Chaque année, une conférence dédiée aux Tunisiens résidant à l’étranger (TRE) est organisée à Tunis, à l’initiative du ministère des Affaires sociales et de l’Office des Tunisiens à l’étranger (OTE). C’est une occasion propice pour débattre de diverses questions que se pose notre diaspora. Pour cette année, les débats ont porté, entre autres, sur la couverture sociale au profit des TRE, dans le cadre des conventions bilatérales signées entre la Tunisie et les différents pays de résidence.

L’ancien secrétaire d’Etat aux Affaires étrangères, Mounir Ben Rejiba, avait souligné à cette occasion la volonté de notre pays de mettre en place  une stratégie unifiée, s’appuyant sur un dialogue entre les différentes structures intervenantes, dans le dossier de la migration, en vue de renforcer l’encadrement des TRE et leur attachement à la patrie, et de les inciter à contribuer à l’effort de développement économique et social. Ainsi, le volume des transferts en devises des TRE a atteint 4 milliards de dinars jusqu’à fin juin 2024, ce qui a contribué à améliorer les équilibres financiers.

Des mesures en faveur des Tunisiens à l’étranger

Certains participants ont soulevé plusieurs problèmes relatifs à la nécessité de développer la communication avec les TRE et de simplifier les procédures en matière d’investissement. D’autres ont revendiqué la création d’un ministère de la migration en vue d’assurer une meilleure coordination entre les structures publiques. C’est là en substance un aperçu des questions soulevées et qui ne peuvent en aucun cas refléter les problèmes auxquels sont confrontés assez régulièrement les TRE aussi bien en terre d’accueil de l’autre côté de la Méditerranée que dans leur pays d’origine.

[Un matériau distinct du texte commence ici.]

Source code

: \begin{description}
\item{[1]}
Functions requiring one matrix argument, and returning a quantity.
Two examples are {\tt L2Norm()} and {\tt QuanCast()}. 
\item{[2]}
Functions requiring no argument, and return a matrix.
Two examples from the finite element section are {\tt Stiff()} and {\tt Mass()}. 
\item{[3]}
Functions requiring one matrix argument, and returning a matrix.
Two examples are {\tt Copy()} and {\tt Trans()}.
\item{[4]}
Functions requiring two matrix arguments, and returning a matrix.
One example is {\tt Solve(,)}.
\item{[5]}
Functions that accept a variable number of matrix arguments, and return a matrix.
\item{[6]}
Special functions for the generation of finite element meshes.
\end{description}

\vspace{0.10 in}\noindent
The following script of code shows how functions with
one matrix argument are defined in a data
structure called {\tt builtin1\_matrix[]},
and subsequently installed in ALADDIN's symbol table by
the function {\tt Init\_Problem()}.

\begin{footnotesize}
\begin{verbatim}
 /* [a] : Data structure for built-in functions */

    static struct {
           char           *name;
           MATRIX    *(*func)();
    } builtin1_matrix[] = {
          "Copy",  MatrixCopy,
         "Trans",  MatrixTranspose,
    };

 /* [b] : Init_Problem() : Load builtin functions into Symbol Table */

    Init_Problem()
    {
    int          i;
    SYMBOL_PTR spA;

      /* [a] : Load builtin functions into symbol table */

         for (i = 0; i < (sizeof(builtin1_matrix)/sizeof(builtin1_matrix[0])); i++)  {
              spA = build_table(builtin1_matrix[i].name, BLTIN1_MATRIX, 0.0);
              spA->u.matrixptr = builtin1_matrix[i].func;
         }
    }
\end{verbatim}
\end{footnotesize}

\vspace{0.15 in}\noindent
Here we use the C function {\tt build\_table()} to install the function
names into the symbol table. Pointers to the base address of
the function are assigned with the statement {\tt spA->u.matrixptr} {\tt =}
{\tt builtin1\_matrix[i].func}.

Plusieurs autres mesures ont été prises par le gouvernement en avril 2024 pour assurer leur retour dans les meilleures conditions. Comme la mise en place de plateformes électroniques pour accélérer le traitement des demandes de FCR, l’attribution de 500 billets à bas prix au profit des familles nécessiteuses, l’adaptation de l’espace extérieur pour les voyageurs au port de La Goulette et l’augmentation du nombre de guichets d’enregistrement, l’attribution d’un poste de contrôle frontalier spécial pour les personnes à besoins spécifiques, les personnes âgées et les femmes enceintes.

On souligne aussi la mise à la disposition des TRE d’un espace dédié spécialement aux documents de voyage au sein de la Direction générale de la police des frontières et des étrangers et les consignes données pour réduire le temps d’attente des voyageurs et aménager des itinéraires pour les voyageurs sans bagages et fournir des navettes pour le transport des passagers vers et depuis le centre de la capitale.

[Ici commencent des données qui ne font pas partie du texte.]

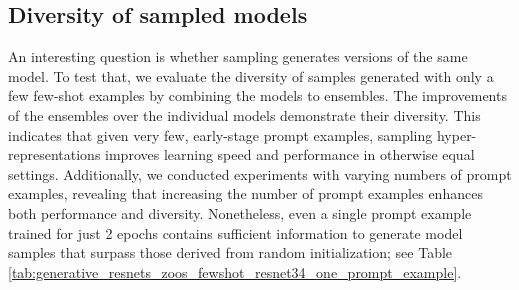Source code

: \subsection{Diversity of sampled models}
\label{sec:sampling_diversity}
An interesting question is whether sampling \ourmethod generates versions of the same model. To test that,  we evaluate the diversity of samples generated with only a few few-shot examples by combining the models to ensembles. 
The improvements of the ensembles over the individual models demonstrate their diversity.
This indicates that given very few, early-stage prompt examples, sampling hyper-representations improves learning speed and performance in otherwise equal settings. 
Additionally, we conducted experiments with varying numbers of prompt examples, revealing that increasing the number of prompt examples enhances both performance and diversity. 
Nonetheless, even a single prompt example trained for just 2 epochs contains sufficient information to generate model samples that surpass those derived from random initialization; see Table \ref{tab:generative_resnets_zoos_fewshot_resnet34_one_prompt_example}.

Dans une déclaration, le directeur général de l’OTE, Mounir Kharbi, a souligné qu’une convention a été signée avec l’Office national de la famille et de la population (Onfp), en vue de faire bénéficier les familles des  TRE vivant en Tunisie des services fournis par l’Onfp et de réduire le taux de pauvreté chez ces familles et de promouvoir l’enseignement de la langue arabe auprès de la communauté tunisienne vivant à l’étranger. Il ajoute que le nombre de Tunisiens à l’étranger est estimé à 1,8 million, représentant environ 15 % du total de la population tunisienne.

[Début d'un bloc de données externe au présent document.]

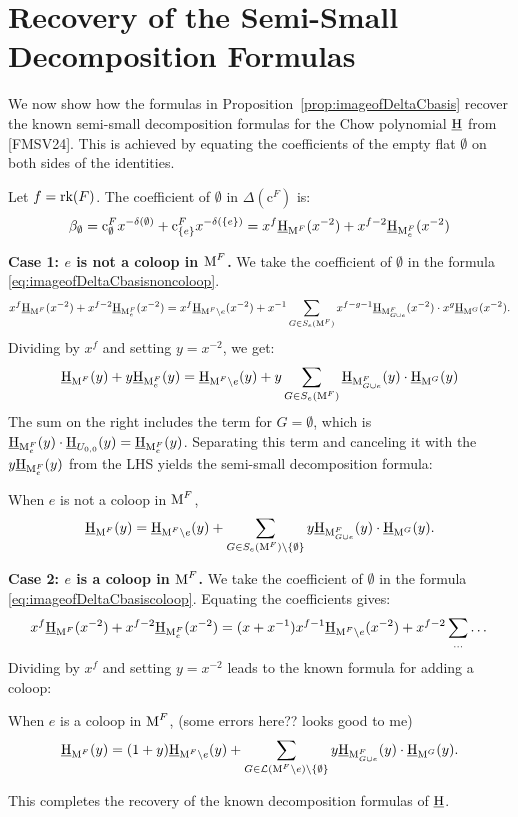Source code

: \documentclass[11pt]{article}
\newcommand{\chow}{\normalfont\text{\underline{H}}}
\newcommand{\rank}{\normalfont\text{rk}}
\newcommand{\M}{\normalfont\text{M}}
\newcommand{\Ebasis}[1]{\mathrm{#1}}
\newcommand{\Cbasis}[1]{\mathrm{c}^{#1}}
\newcommand{\CbasisSub}[2]{\mathrm{c}^{#1}_{#2}}
\theoremstyle{remark}
\begin{document}
\section{Recovery of the Semi-Small Decomposition Formulas}

We now show how the formulas in Proposition~\ref{prop:imageofDeltaCbasis} recover the known
semi-small decomposition formulas for the Chow polynomial \(\chow\) from [FMSV24]. This
is achieved by equating the coefficients of the empty flat \(\Ebasis{\emptyset}\) on both sides of the identities.

Let \(f = \rank(F)\). The coefficient of \(\Ebasis{\emptyset}\) in \(\Delta(\Cbasis{F})\) is:
\[ \beta_\emptyset = \CbasisSub{F}{\emptyset}x^{-\delta(\emptyset)} + \CbasisSub{F}{\{e\}}x^{-\delta(\{e\})} = x^f \chow_{\M^F}(x^{-2}) + x^{f-2}\chow_{\M^F_e}(x^{-2}) \]

\textbf{Case 1: \(e\) is not a coloop in \(\M^F\).}
We take the coefficient of \(\Ebasis{\emptyset}\) in the formula \eqref{eq:imageofDeltaCbasisnoncoloop}.
\[ x^{f}\chow_{\M^F}(x^{-2}) + x^{f-2}\chow_{\M^F_e}(x^{-2}) = x^{f}\chow_{\M^F\setminus e}(x^{-2}) +
    x^{-1}\sum_{G \in S_e(\M^F)}x^{f-g-1}\chow_{\M^F_{G\cup e}}(x^{-2})\cdot x^g\chow_{\M^G}(x^{-2}). \]
Dividing by \(x^f\) and setting \(y=x^{-2}\), we get:
\[ \chow_{\M^F}(y) + y\chow_{\M^F_e}(y) = \chow_{\M^F\setminus e}(y) + y\sum_{G \in S_e(\M^F)}\chow_{\M^F_{G\cup e}}(y)\cdot \chow_{\M^G}(y)\]
The sum on the right includes the term for \(G=\emptyset\), which is \(\chow_{\M^F_e}(y) \cdot \chow_{U_{0,0}}(y) = \chow_{\M^F_e}(y)\). Separating this term and canceling it with the \(y\chow_{\M^F_e}(y)\) from the LHS yields the semi-small decomposition formula:
\begin{tcolorbox}
    When \(e\) is not a coloop in \(\M^F\),
    \begin{equation} \label{eq:semi-small-decomposition-noncoloop}
        \chow_{\M^F}(y) = \chow_{\M^F\setminus e}(y) + \sum_{G \in S_e(\M^F)\setminus\{\emptyset\}} y \chow_{\M^F_{G\cup e}}(y) \cdot \chow_{\M^G}(y).
    \end{equation}
\end{tcolorbox}

\textbf{Case 2: \(e\) is a coloop in \(\M^F\).}
We take the coefficient of \(\Ebasis{\emptyset}\) in the formula \eqref{eq:imageofDeltaCbasiscoloop}.
Equating the coefficients gives:
\[ x^f \chow_{\M^F}(x^{-2}) + x^{f-2}\chow_{\M^F_e}(x^{-2}) = (x+x^{-1})x^{f-1}\chow_{\M^F\setminus e}(x^{-2}) + x^{f-2}\sum_{\dots} \dots \]
Dividing by \(x^f\) and setting \(y=x^{-2}\) leads to the known formula for adding a coloop:
\begin{tcolorbox}
    When \(e\) is a coloop in \(\M^F\), (some errors here?? looks good to me)
    \begin{equation} \label{eq:semi-small-decomposition-coloop}
        \chow_{\M^F}(y) = (1+y)\chow_{\M^F\setminus e}(y) +
        \sum_{G \in \mathcal{L}(\M^F\setminus e)\setminus\{\emptyset\}}y \chow_{\M^F_{G\cup e}}(y) \cdot
        \chow_{\M^G}(y).
    \end{equation}
\end{tcolorbox}
This completes the recovery of the known decomposition formulas of \(\chow\).
\end{document}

La Tunisie toujours au cœur

En général, un bon accueil a été réservé aux TRE et pas de grands manquements signalés à ce niveau. Le secrétaire général de la Fédération des travailleurs tunisiens à l’étranger (Ftte), Fathi Rahouma, confirme que son association était au rendez-vous pour suivre de très près l’arrivée et le retour des TRE. « Nous avons suivi les instructions données par la plus haute autorité de l’État, afin de faciliter le séjour des TRE sur tous les plans. Personnellement, j’étais au port de La Goulette et à l’aéroport de Tunis-Carthage, particulièrement dans la zone sous douane en tant qu’observateur. Tout s’est bien déroulé. Nous n’avons pas reçu de doléances », insiste-t-il.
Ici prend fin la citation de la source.